─── Material for this task

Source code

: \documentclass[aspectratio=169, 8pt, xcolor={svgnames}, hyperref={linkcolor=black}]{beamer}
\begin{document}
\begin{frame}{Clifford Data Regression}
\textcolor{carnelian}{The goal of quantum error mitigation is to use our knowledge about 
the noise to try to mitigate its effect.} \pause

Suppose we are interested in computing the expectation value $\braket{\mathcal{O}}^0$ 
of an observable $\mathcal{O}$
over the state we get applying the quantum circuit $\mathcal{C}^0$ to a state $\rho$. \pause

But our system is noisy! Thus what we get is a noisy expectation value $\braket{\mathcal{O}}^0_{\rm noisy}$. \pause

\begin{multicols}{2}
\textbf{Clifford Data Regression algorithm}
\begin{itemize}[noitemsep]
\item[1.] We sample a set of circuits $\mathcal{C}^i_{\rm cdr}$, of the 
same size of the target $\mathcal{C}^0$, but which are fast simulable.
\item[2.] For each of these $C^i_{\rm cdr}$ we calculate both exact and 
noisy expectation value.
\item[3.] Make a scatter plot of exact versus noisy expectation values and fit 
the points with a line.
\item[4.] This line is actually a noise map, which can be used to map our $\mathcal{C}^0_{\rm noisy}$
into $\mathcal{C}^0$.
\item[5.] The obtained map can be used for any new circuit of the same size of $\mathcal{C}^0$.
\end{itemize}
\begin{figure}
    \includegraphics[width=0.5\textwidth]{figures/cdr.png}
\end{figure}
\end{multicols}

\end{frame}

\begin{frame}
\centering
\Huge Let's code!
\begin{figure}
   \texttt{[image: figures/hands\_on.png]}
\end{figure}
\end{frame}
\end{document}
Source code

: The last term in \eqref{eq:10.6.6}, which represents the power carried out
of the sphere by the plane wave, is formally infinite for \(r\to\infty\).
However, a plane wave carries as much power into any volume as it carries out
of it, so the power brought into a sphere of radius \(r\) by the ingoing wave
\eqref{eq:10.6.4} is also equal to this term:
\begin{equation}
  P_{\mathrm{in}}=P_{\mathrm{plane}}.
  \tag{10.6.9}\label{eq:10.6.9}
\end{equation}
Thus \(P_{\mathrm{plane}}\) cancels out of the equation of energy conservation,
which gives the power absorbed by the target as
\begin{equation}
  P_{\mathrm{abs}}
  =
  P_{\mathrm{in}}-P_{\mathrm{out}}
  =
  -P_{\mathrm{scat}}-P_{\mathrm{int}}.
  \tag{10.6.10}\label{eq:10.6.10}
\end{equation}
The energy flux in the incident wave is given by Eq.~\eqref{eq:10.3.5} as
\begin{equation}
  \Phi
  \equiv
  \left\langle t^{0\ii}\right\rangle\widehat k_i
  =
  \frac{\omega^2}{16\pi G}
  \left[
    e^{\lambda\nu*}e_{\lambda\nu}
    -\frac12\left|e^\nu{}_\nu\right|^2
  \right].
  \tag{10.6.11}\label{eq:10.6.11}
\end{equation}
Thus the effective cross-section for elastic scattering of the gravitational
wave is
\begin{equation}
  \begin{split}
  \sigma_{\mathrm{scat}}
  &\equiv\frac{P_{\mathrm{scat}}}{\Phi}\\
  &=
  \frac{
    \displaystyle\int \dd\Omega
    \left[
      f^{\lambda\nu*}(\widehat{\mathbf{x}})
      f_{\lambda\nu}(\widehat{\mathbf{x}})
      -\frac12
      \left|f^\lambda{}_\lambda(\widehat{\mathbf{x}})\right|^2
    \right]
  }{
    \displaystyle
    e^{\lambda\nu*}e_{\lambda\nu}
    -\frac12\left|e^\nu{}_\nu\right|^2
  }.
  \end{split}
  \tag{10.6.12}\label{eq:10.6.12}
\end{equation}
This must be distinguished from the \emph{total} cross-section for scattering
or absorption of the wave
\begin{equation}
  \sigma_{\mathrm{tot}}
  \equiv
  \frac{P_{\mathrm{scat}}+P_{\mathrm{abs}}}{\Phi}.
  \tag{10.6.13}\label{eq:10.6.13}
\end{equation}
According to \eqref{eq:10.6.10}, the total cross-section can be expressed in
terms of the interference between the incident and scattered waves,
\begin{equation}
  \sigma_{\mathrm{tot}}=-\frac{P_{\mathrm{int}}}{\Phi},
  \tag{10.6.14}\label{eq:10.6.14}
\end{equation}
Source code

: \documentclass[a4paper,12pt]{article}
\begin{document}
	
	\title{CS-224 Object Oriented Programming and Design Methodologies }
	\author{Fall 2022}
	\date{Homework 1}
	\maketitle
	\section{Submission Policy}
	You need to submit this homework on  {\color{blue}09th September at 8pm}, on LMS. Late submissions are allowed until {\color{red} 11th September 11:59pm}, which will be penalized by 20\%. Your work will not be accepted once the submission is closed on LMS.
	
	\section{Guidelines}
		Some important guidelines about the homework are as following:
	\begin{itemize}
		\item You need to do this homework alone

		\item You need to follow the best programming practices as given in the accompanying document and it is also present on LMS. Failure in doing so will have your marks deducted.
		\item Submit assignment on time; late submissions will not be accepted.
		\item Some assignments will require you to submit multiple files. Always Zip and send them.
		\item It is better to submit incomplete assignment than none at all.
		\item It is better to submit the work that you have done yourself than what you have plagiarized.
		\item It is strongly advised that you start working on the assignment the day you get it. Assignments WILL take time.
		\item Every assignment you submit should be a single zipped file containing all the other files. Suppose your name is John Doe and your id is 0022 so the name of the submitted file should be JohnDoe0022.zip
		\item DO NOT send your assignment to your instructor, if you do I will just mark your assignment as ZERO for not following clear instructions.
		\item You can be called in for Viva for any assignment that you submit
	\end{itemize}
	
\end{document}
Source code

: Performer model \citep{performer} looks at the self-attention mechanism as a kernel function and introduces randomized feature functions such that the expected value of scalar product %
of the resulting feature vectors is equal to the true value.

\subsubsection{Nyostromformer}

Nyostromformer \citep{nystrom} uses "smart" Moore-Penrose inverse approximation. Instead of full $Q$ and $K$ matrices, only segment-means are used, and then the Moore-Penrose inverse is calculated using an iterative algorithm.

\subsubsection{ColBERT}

──────

> [Instructions to follow]: Reproduce each line of the records in which "pause" appears.

> [Solution for this problem]:
the noise to try to mitigate its effect.} \pause
over the state we get applying the quantum circuit $\mathcal{C}^0$ to a state $\rho$. \pause
But our system is noisy! Thus what we get is a noisy expectation value $\braket{\mathcal{O}}^0_{\rm noisy}$. \pause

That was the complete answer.